The Notes were issued pursuant to an Indenture, dated November 30, 2020 (the “Indenture”), among the Company, the guarantors party thereto (the “Guarantors”) and Wilmington Trust, National Association, as trustee.
The Notes are the senior secured obligations of the Company and are fully and unconditionally guaranteed by each of the Company’s existing and, subject to limited exceptions, future material domestic wholly-owned subsidiaries that guarantee the Company’s obligations under its senior secured credit facility and its outstanding secured notes. The Notes and the subsidiary guarantees are secured by first priority security interests in substantially all of the Company’s and the Guarantors’ assets, subject to certain excluded assets, exceptions and permitted liens, which security interests rank equally with the security interests securing its credit facility and outstanding secured notes.
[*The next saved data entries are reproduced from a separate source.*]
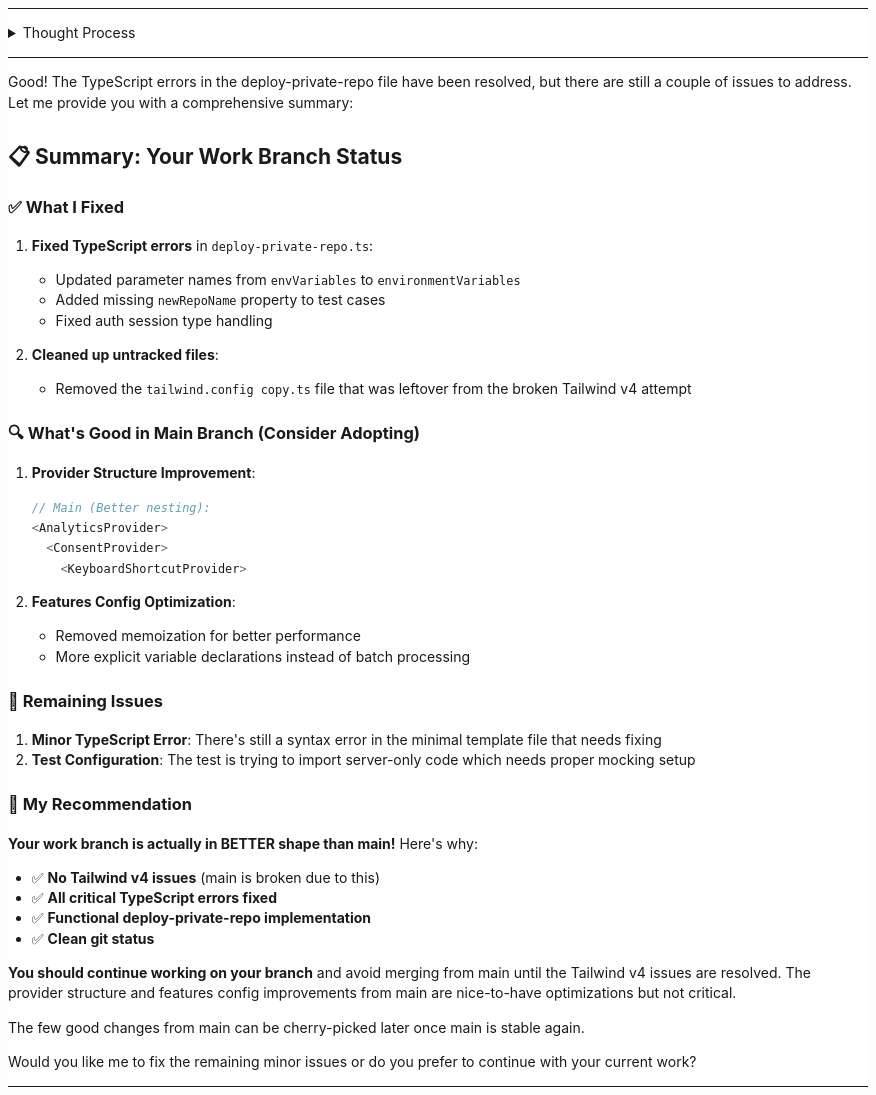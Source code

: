 
---

<think><details><summary>Thought Process</summary></details></think>

---

Good! The TypeScript errors in the deploy-private-repo file have been resolved, but there are still a couple of issues to address. Let me provide you with a comprehensive summary:

## 📋 **Summary: Your Work Branch Status**

### ✅ **What I Fixed**
1. **Fixed TypeScript errors** in `deploy-private-repo.ts`:
   - Updated parameter names from `envVariables` to `environmentVariables` 
   - Added missing `newRepoName` property to test cases
   - Fixed auth session type handling

2. **Cleaned up untracked files**:
   - Removed the `tailwind.config copy.ts` file that was leftover from the broken Tailwind v4 attempt

### 🔍 **What's Good in Main Branch (Consider Adopting)**

1. **Provider Structure Improvement**:
   ```typescript
   // Main (Better nesting):
   <AnalyticsProvider>
     <ConsentProvider>
       <KeyboardShortcutProvider>
   ```

2. **Features Config Optimization**:
   - Removed memoization for better performance
   - More explicit variable declarations instead of batch processing

### 🚨 **Remaining Issues**

1. **Minor TypeScript Error**: There's still a syntax error in the minimal template file that needs fixing
2. **Test Configuration**: The test is trying to import server-only code which needs proper mocking setup

### 🤔 **My Recommendation**

**Your work branch is actually in BETTER shape than main!** Here's why:

- ✅ **No Tailwind v4 issues** (main is broken due to this)
- ✅ **All critical TypeScript errors fixed** 
- ✅ **Functional deploy-private-repo implementation**
- ✅ **Clean git status**

**You should continue working on your branch** and avoid merging from main until the Tailwind v4 issues are resolved. The provider structure and features config improvements from main are nice-to-have optimizations but not critical.

The few good changes from main can be cherry-picked later once main is stable again.

Would you like me to fix the remaining minor issues or do you prefer to continue with your current work?

---

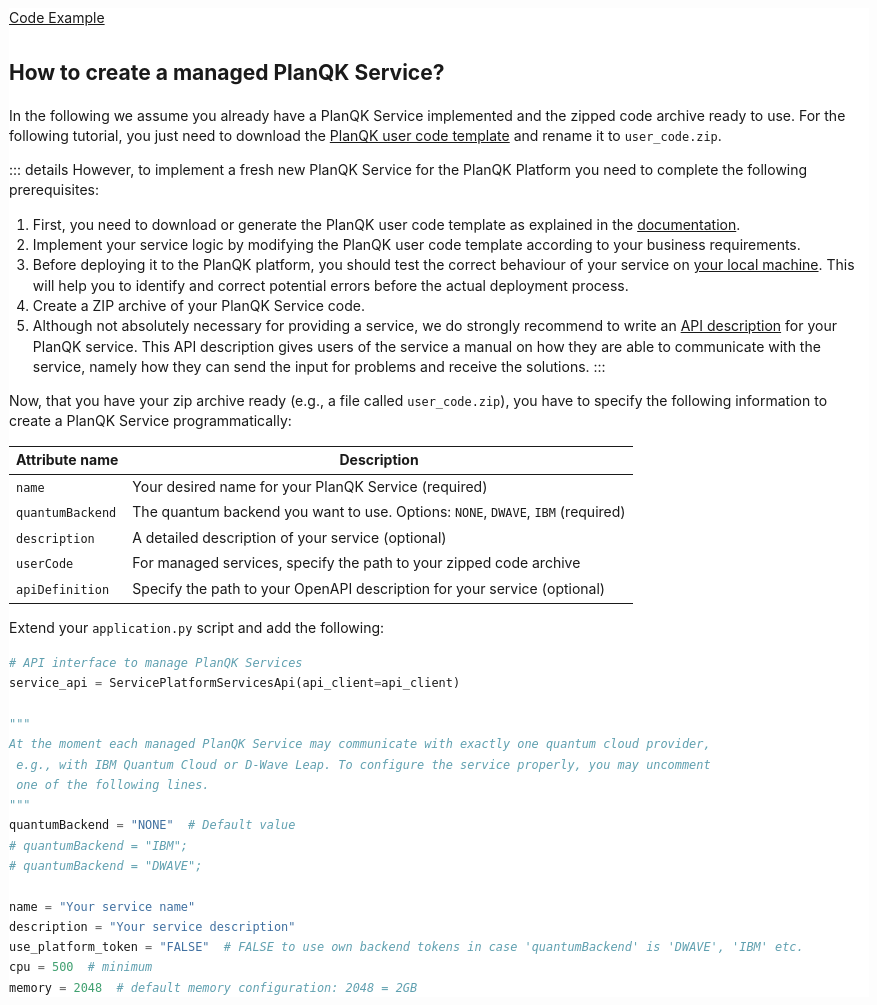 [Code Example](https://github.com/PlanQK/planqk-platform-samples/blob/master/python/planqk-samples/src/authentication_sample.py)

## How to create a managed PlanQK Service?

In the following we assume you already have a PlanQK Service implemented and the zipped code archive ready to use.
For the following tutorial, you just need to download the [PlanQK user code template](https://storage.googleapis.com/yeoman-templates/latest/template.zip) and rename it to `user_code.zip`.

::: details
However, to implement a fresh new PlanQK Service for the PlanQK Platform you need to complete the following prerequisites:

1. First, you need to download or generate the PlanQK user code template as explained in the [documentation](https://docs.platform.planqk.de/en/latest/platform_instructions/service_platform.html#embedding-the-python-code-into-the-user-code-template).
2. Implement your service logic by modifying the PlanQK user code template according to your business requirements.
3. Before deploying it to the PlanQK platform, you should test the correct behaviour of your service on [your local machine](https://docs.platform.planqk.de/en/latest/platform_instructions/service_platform.html#test-your-service-locally-and-with-docker).
   This will help you to identify and correct potential errors before the actual deployment process.
4. Create a ZIP archive of your PlanQK Service code.
5. Although not absolutely necessary for providing a service, we do strongly recommend to write an [API description](https://docs.platform.planqk.de/en/latest/platform_instructions/service_platform.html#create-an-api-spec-file-for-your-service) for your PlanQK service.
   This API description gives users of the service a manual on how they are able to communicate with the service, namely how they can send the input for problems and receive the solutions.
   :::

Now, that you have your zip archive ready (e.g., a file called `user_code.zip`), you have to specify the following information to create a PlanQK Service programmatically:

| Attribute name   | Description                                                                        |
|------------------|------------------------------------------------------------------------------------|
| `name`           | Your desired name for your PlanQK Service (required)                               |
| `quantumBackend` | The quantum backend you want to use. Options: `NONE`, `DWAVE`, `IBM` (required)    |
| `description`    | A detailed description of your service (optional)                                  |                                                                  |
| `userCode`       | For managed services, specify the path to your zipped code archive                 |
| `apiDefinition`  | Specify the path to your OpenAPI description for your service (optional)           |

Extend your `application.py` script and add the following:

```python
# API interface to manage PlanQK Services
service_api = ServicePlatformServicesApi(api_client=api_client)

"""
At the moment each managed PlanQK Service may communicate with exactly one quantum cloud provider,
 e.g., with IBM Quantum Cloud or D-Wave Leap. To configure the service properly, you may uncomment
 one of the following lines.
"""
quantumBackend = "NONE"  # Default value
# quantumBackend = "IBM";
# quantumBackend = "DWAVE";

name = "Your service name"
description = "Your service description"
use_platform_token = "FALSE"  # FALSE to use own backend tokens in case 'quantumBackend' is 'DWAVE', 'IBM' etc.
cpu = 500  # minimum
memory = 2048  # default memory configuration: 2048 = 2GB
```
The Indenture limits the ability of the Company and its subsidiaries (subject to certain exceptions and qualifications) to incur additional indebtedness or guarantee indebtedness; pay dividends on or make other distributions in respect of, or repurchase or redeem, the Company’s capital stock; prepay, redeem or repurchase subordinated indebtedness; make loans and investments; sell or otherwise dispose of assets; incur liens securing indebtedness; enter into transactions with affiliates; enter into agreements restricting the Company’s subsidiaries’ ability to pay dividends to the Company or the Guarantors or make other intercompany transfers; consolidate, merge or sell all or substantially all of the Company’s or any Guarantor’s assets; and designate the Company’s subsidiaries as unrestricted subsidiaries.
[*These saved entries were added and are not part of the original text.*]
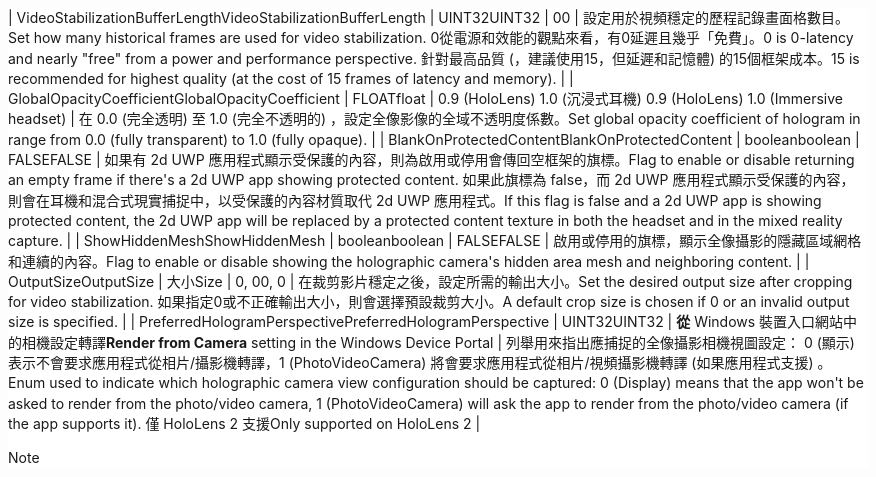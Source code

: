 |  <span data-ttu-id="11d8d-252">VideoStabilizationBufferLength</span><span class="sxs-lookup"><span data-stu-id="11d8d-252">VideoStabilizationBufferLength</span></span>  |  <span data-ttu-id="11d8d-253">UINT32</span><span class="sxs-lookup"><span data-stu-id="11d8d-253">UINT32</span></span>  |  <span data-ttu-id="11d8d-254">0</span><span class="sxs-lookup"><span data-stu-id="11d8d-254">0</span></span>  |  <span data-ttu-id="11d8d-255">設定用於視頻穩定的歷程記錄畫面格數目。</span><span class="sxs-lookup"><span data-stu-id="11d8d-255">Set how many historical frames are used for video stabilization.</span></span> <span data-ttu-id="11d8d-256">0從電源和效能的觀點來看，有0延遲且幾乎「免費」。</span><span class="sxs-lookup"><span data-stu-id="11d8d-256">0 is 0-latency and nearly "free" from a power and performance perspective.</span></span> <span data-ttu-id="11d8d-257">針對最高品質 (，建議使用15，但延遲和記憶體) 的15個框架成本。</span><span class="sxs-lookup"><span data-stu-id="11d8d-257">15 is recommended for highest quality (at the cost of 15 frames of latency and memory).</span></span> |
|  <span data-ttu-id="11d8d-258">GlobalOpacityCoefficient</span><span class="sxs-lookup"><span data-stu-id="11d8d-258">GlobalOpacityCoefficient</span></span>  |  <span data-ttu-id="11d8d-259">FLOAT</span><span class="sxs-lookup"><span data-stu-id="11d8d-259">float</span></span>  |  <span data-ttu-id="11d8d-260">0.9 (HoloLens) 1.0 (沉浸式耳機) </span><span class="sxs-lookup"><span data-stu-id="11d8d-260">0.9 (HoloLens) 1.0 (Immersive headset)</span></span>  |  <span data-ttu-id="11d8d-261">在 0.0 (完全透明) 至 1.0 (完全不透明的) ，設定全像影像的全域不透明度係數。</span><span class="sxs-lookup"><span data-stu-id="11d8d-261">Set global opacity coefficient of hologram in range from 0.0 (fully transparent) to 1.0 (fully opaque).</span></span> |
|  <span data-ttu-id="11d8d-262">BlankOnProtectedContent</span><span class="sxs-lookup"><span data-stu-id="11d8d-262">BlankOnProtectedContent</span></span>  |  <span data-ttu-id="11d8d-263">boolean</span><span class="sxs-lookup"><span data-stu-id="11d8d-263">boolean</span></span>  |  <span data-ttu-id="11d8d-264">FALSE</span><span class="sxs-lookup"><span data-stu-id="11d8d-264">FALSE</span></span>  |  <span data-ttu-id="11d8d-265">如果有 2d UWP 應用程式顯示受保護的內容，則為啟用或停用會傳回空框架的旗標。</span><span class="sxs-lookup"><span data-stu-id="11d8d-265">Flag to enable or disable returning an empty frame if there's a 2d UWP app showing protected content.</span></span> <span data-ttu-id="11d8d-266">如果此旗標為 false，而 2d UWP 應用程式顯示受保護的內容，則會在耳機和混合式現實捕捉中，以受保護的內容材質取代 2d UWP 應用程式。</span><span class="sxs-lookup"><span data-stu-id="11d8d-266">If this flag is false and a 2d UWP app is showing protected content, the 2d UWP app will be replaced by a protected content texture in both the headset and in the mixed reality capture.</span></span> |
|  <span data-ttu-id="11d8d-267">ShowHiddenMesh</span><span class="sxs-lookup"><span data-stu-id="11d8d-267">ShowHiddenMesh</span></span>  |  <span data-ttu-id="11d8d-268">boolean</span><span class="sxs-lookup"><span data-stu-id="11d8d-268">boolean</span></span>  |  <span data-ttu-id="11d8d-269">FALSE</span><span class="sxs-lookup"><span data-stu-id="11d8d-269">FALSE</span></span>  |  <span data-ttu-id="11d8d-270">啟用或停用的旗標，顯示全像攝影的隱藏區域網格和連續的內容。</span><span class="sxs-lookup"><span data-stu-id="11d8d-270">Flag to enable or disable showing the holographic camera's hidden area mesh and neighboring content.</span></span> |
| <span data-ttu-id="11d8d-271">OutputSize</span><span class="sxs-lookup"><span data-stu-id="11d8d-271">OutputSize</span></span> | <span data-ttu-id="11d8d-272">大小</span><span class="sxs-lookup"><span data-stu-id="11d8d-272">Size</span></span> | <span data-ttu-id="11d8d-273">0, 0</span><span class="sxs-lookup"><span data-stu-id="11d8d-273">0, 0</span></span> | <span data-ttu-id="11d8d-274">在裁剪影片穩定之後，設定所需的輸出大小。</span><span class="sxs-lookup"><span data-stu-id="11d8d-274">Set the desired output size after cropping for video stabilization.</span></span> <span data-ttu-id="11d8d-275">如果指定0或不正確輸出大小，則會選擇預設裁剪大小。</span><span class="sxs-lookup"><span data-stu-id="11d8d-275">A default crop size is chosen if 0 or an invalid output size is specified.</span></span> |
| <span data-ttu-id="11d8d-276">PreferredHologramPerspective</span><span class="sxs-lookup"><span data-stu-id="11d8d-276">PreferredHologramPerspective</span></span> | <span data-ttu-id="11d8d-277">UINT32</span><span class="sxs-lookup"><span data-stu-id="11d8d-277">UINT32</span></span> | <span data-ttu-id="11d8d-278">**從** Windows 裝置入口網站中的相機設定轉譯</span><span class="sxs-lookup"><span data-stu-id="11d8d-278">**Render from Camera** setting in the Windows Device Portal</span></span> | <span data-ttu-id="11d8d-279">列舉用來指出應捕捉的全像攝影相機視圖設定： 0 (顯示) 表示不會要求應用程式從相片/攝影機轉譯，1 (PhotoVideoCamera) 將會要求應用程式從相片/視頻攝影機轉譯 (如果應用程式支援) 。</span><span class="sxs-lookup"><span data-stu-id="11d8d-279">Enum used to indicate which holographic camera view configuration should be captured: 0 (Display) means that the app won't be asked to render from the photo/video camera, 1 (PhotoVideoCamera) will ask the app to render from the photo/video camera (if the app supports it).</span></span> <span data-ttu-id="11d8d-280">僅 HoloLens 2 支援</span><span class="sxs-lookup"><span data-stu-id="11d8d-280">Only supported on HoloLens 2</span></span> |

>[!NOTE]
At any time prior to January 15, 2024, the Company may redeem the Notes, in whole or in part, at a redemption price equal to 100% of the principal amount of the Notes to be redeemed, plus accrued and unpaid interest, if any, to (but not including) the redemption date, plus a specified “make-whole premium.” On or after January 15, 2024, the Company may redeem the Notes at its option, in whole at any time or in part from time to time at the redemption prices set forth in the Notes, plus accrued and unpaid interest, if any, to (but not including) the redemption date. At any time prior to January 15, 2024, the Company may redeem up to 40% of the original aggregate principal amount of the Notes with the net cash proceeds of certain equity offerings at a redemption price equal to 107.875% of the principal amount of Notes to be redeemed, plus accrued and unpaid interest, if any, to (but not including) the redemption date.
Upon the occurrence of certain events constituting a change of control, the Company may be required to make an offer to repurchase all of the Notes (unless otherwise redeemed) at a purchase price equal to 101% of the principal amount thereof, plus accrued and unpaid interest, if any, to (but not including) the date of purchase.
The Indenture contains customary events of default, which include (subject in certain cases to customary grace and cure periods) nonpayment of principal or interest; breach of other agreements in the Indenture; failure to pay certain other indebtedness; certain events of bankruptcy or insolvency; failure to pay certain final judgments and failure of certain guarantees to be enforceable.
The foregoing summary description of the Indenture and the Notes does not purport to be complete and is qualified in its entirety by reference to the terms of the Indenture and the form of Notes included therein, copies of which are filed hereto as Exhibits 4.1 and 4.2, respectively, and incorporated by reference in this Current Report on Form 8-K.